++++ Data listing

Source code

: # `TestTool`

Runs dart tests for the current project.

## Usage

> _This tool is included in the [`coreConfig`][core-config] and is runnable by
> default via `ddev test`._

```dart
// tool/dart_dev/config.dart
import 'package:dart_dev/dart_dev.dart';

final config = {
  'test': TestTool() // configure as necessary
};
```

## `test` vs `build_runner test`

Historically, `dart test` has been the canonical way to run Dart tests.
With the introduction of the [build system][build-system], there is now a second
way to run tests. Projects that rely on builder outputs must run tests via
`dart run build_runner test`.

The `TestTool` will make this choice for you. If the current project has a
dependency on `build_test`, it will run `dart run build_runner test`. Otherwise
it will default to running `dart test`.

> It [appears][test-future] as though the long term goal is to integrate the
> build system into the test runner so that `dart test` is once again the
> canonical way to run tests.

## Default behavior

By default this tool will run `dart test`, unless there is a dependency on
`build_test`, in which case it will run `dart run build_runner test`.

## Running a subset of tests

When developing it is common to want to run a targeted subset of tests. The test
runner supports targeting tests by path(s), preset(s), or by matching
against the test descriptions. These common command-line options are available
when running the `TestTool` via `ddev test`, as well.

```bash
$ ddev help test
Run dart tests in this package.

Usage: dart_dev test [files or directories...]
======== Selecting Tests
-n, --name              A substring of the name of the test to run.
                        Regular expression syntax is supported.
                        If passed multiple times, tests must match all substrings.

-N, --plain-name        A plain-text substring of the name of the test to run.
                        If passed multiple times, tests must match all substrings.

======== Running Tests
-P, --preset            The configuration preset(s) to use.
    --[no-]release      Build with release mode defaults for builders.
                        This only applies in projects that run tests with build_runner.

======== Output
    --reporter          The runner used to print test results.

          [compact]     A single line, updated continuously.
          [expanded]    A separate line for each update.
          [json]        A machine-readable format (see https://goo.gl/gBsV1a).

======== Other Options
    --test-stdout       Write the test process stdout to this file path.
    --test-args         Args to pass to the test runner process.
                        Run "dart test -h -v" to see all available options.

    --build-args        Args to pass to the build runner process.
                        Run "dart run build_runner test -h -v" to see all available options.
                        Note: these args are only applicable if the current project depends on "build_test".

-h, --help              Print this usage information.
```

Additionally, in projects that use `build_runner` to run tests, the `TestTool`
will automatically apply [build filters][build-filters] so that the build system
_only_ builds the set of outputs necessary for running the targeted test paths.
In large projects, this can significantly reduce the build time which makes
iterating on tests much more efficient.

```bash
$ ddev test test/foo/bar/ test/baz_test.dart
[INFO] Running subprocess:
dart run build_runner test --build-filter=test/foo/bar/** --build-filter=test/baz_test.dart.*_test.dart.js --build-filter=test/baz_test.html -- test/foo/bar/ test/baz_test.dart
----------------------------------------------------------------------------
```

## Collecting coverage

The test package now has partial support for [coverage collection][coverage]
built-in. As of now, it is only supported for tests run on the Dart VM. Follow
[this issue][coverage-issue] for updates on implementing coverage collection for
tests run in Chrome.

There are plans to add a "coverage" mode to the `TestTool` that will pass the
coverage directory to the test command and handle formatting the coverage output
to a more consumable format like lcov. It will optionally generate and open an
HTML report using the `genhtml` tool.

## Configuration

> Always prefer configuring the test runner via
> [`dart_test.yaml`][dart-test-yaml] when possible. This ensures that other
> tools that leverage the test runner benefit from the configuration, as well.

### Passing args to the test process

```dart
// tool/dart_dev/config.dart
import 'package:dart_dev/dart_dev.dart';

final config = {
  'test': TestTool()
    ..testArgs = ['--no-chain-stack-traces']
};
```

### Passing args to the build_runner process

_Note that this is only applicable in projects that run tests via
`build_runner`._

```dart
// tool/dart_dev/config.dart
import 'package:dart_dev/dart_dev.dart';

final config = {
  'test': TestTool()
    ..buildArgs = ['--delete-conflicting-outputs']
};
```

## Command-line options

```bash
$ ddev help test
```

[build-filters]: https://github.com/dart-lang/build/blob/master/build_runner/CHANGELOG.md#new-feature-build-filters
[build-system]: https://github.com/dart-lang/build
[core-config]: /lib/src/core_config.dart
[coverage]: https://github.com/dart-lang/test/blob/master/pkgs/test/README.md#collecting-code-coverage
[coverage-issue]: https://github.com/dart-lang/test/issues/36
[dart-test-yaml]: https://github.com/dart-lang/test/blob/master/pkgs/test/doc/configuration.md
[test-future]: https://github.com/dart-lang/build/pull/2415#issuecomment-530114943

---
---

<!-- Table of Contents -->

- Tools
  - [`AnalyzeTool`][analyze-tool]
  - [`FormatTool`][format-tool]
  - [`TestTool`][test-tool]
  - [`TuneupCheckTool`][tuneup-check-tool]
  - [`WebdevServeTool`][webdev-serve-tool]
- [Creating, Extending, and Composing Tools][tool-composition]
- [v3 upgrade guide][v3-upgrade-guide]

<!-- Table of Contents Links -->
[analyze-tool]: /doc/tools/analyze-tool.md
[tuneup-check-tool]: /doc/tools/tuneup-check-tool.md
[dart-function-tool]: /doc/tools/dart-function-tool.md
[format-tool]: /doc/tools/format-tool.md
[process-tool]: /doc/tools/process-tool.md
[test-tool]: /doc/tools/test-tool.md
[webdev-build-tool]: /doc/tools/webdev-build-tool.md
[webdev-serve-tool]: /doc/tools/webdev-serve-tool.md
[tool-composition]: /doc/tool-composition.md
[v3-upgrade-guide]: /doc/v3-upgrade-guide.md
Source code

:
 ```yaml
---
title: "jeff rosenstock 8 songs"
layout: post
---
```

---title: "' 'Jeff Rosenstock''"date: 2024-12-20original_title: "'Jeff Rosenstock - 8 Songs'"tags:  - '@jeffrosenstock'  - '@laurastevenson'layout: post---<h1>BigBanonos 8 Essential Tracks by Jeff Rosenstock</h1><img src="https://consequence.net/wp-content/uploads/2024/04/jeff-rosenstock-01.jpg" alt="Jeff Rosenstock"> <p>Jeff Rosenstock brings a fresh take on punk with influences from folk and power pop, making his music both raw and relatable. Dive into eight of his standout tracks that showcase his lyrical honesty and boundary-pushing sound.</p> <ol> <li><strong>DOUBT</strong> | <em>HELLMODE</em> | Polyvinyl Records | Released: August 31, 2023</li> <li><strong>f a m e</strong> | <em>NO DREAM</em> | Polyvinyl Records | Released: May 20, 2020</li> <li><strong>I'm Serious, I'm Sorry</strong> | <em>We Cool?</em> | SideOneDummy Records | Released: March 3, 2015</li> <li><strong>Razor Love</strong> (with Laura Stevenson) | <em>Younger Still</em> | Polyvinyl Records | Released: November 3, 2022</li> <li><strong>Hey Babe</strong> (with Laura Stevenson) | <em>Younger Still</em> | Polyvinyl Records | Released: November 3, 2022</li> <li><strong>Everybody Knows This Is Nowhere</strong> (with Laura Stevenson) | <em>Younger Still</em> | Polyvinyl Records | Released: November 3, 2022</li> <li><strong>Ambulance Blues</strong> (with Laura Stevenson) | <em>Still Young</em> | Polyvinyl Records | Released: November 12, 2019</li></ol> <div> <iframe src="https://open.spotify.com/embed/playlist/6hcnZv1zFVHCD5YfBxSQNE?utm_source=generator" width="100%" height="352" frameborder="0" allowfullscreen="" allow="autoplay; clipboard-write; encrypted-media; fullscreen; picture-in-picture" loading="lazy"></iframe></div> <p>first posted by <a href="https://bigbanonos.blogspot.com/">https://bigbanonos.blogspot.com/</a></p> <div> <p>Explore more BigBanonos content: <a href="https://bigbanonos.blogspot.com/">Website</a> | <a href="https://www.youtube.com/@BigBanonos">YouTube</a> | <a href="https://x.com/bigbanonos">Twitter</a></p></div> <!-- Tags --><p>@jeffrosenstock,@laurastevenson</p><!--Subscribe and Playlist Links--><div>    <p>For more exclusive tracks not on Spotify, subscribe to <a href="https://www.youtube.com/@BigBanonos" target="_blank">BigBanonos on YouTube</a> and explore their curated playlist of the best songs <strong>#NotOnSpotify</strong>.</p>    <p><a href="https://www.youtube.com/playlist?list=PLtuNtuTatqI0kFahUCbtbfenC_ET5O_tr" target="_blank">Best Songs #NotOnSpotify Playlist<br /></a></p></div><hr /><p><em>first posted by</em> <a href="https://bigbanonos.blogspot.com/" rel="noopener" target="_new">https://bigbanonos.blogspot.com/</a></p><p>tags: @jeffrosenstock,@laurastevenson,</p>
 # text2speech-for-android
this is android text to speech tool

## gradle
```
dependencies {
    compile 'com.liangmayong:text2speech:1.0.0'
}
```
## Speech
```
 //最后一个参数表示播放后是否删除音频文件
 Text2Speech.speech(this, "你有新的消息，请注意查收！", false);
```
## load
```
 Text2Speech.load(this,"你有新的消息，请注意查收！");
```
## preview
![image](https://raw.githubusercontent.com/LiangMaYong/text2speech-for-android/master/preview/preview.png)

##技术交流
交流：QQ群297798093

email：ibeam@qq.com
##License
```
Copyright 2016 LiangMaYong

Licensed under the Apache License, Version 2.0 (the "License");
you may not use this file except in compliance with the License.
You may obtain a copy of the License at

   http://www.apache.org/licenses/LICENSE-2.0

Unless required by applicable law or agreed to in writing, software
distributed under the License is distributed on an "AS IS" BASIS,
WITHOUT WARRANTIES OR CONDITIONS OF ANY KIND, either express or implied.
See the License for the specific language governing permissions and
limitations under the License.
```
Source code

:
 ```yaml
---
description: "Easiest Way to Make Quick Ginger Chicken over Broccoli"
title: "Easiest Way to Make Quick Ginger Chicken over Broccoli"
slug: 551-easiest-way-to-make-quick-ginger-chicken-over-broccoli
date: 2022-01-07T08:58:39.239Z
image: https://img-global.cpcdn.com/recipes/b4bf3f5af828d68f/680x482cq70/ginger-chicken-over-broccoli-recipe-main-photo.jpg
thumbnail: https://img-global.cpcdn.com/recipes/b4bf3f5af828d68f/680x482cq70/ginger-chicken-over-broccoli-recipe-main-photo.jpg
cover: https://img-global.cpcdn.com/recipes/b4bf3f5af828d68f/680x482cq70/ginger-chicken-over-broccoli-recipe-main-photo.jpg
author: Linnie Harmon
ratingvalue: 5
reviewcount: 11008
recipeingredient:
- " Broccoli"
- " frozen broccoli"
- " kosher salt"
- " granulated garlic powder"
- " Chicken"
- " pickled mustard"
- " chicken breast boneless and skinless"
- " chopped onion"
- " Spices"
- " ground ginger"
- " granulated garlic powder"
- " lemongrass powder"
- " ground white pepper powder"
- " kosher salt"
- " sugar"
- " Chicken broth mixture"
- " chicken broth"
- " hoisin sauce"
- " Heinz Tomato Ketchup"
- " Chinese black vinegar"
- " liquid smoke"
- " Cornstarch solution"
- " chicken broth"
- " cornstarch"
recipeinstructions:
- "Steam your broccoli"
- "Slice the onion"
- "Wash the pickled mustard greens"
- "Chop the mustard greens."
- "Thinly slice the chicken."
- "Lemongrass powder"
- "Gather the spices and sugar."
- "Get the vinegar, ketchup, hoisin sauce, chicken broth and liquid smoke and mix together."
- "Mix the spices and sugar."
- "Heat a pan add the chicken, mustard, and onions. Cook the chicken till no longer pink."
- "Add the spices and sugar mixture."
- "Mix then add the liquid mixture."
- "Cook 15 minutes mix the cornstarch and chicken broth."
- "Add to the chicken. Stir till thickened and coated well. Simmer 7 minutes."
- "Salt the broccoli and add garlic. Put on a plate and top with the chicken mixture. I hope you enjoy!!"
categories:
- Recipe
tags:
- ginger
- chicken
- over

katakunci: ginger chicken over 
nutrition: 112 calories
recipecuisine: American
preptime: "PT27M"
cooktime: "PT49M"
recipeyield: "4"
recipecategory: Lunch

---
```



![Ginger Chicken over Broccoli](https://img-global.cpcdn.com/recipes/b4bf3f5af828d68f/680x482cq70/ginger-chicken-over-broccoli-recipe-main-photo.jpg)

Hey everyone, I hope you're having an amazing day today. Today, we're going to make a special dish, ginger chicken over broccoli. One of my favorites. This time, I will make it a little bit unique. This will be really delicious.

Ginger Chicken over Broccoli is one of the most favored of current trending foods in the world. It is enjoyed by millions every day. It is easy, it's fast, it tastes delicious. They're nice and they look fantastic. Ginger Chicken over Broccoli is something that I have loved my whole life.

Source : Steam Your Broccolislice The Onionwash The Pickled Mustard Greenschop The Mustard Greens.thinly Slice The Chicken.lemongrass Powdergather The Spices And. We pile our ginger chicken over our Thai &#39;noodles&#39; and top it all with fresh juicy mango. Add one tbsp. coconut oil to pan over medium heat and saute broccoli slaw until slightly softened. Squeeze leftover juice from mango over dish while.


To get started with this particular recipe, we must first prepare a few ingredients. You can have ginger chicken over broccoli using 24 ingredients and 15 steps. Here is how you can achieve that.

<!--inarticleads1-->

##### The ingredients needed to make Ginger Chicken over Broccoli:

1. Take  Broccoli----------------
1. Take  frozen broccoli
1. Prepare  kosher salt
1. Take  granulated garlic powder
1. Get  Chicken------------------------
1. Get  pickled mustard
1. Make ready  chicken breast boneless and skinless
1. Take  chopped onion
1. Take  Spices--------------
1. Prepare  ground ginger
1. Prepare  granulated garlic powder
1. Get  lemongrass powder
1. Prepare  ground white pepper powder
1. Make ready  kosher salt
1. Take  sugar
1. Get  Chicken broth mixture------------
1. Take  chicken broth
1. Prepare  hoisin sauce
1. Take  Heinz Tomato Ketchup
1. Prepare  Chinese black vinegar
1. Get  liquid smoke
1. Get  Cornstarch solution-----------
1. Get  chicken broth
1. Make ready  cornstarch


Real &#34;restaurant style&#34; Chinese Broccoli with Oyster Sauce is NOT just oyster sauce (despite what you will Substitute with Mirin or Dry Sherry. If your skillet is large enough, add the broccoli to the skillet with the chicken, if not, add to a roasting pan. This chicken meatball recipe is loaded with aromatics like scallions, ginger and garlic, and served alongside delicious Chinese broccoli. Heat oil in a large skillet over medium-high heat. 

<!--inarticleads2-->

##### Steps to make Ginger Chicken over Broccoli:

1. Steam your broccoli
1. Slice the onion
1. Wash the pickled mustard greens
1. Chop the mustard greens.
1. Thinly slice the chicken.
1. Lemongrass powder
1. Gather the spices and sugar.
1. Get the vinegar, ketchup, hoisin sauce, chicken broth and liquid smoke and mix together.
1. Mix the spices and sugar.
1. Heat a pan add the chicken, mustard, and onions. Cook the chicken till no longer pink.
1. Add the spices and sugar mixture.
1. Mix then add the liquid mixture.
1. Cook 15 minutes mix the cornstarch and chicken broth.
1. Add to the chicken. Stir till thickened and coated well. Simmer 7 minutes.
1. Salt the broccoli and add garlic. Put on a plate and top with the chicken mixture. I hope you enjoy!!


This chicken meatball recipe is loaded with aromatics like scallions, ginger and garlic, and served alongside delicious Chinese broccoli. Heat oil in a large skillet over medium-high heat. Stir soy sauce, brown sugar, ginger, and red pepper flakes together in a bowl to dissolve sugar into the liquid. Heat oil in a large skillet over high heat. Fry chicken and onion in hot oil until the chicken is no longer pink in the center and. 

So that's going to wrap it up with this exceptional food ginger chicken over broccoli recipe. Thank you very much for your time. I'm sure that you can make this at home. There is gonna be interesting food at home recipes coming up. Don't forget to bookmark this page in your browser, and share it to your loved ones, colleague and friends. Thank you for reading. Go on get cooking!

++++++++

Locate the line with "1. Slice the onion" in the entries above; extract it and every line after it, verbatim.

1. Slice the onion
1. Wash the pickled mustard greens
1. Chop the mustard greens.
1. Thinly slice the chicken.
1. Lemongrass powder
1. Gather the spices and sugar.
1. Get the vinegar, ketchup, hoisin sauce, chicken broth and liquid smoke and mix together.
1. Mix the spices and sugar.
1. Heat a pan add the chicken, mustard, and onions. Cook the chicken till no longer pink.
1. Add the spices and sugar mixture.
1. Mix then add the liquid mixture.
1. Cook 15 minutes mix the cornstarch and chicken broth.
1. Add to the chicken. Stir till thickened and coated well. Simmer 7 minutes.
1. Salt the broccoli and add garlic. Put on a plate and top with the chicken mixture. I hope you enjoy!!


This chicken meatball recipe is loaded with aromatics like scallions, ginger and garlic, and served alongside delicious Chinese broccoli. Heat oil in a large skillet over medium-high heat. Stir soy sauce, brown sugar, ginger, and red pepper flakes together in a bowl to dissolve sugar into the liquid. Heat oil in a large skillet over high heat. Fry chicken and onion in hot oil until the chicken is no longer pink in the center and. 

So that's going to wrap it up with this exceptional food ginger chicken over broccoli recipe. Thank you very much for your time. I'm sure that you can make this at home. There is gonna be interesting food at home recipes coming up. Don't forget to bookmark this page in your browser, and share it to your loved ones, colleague and friends. Thank you for reading. Go on get cooking!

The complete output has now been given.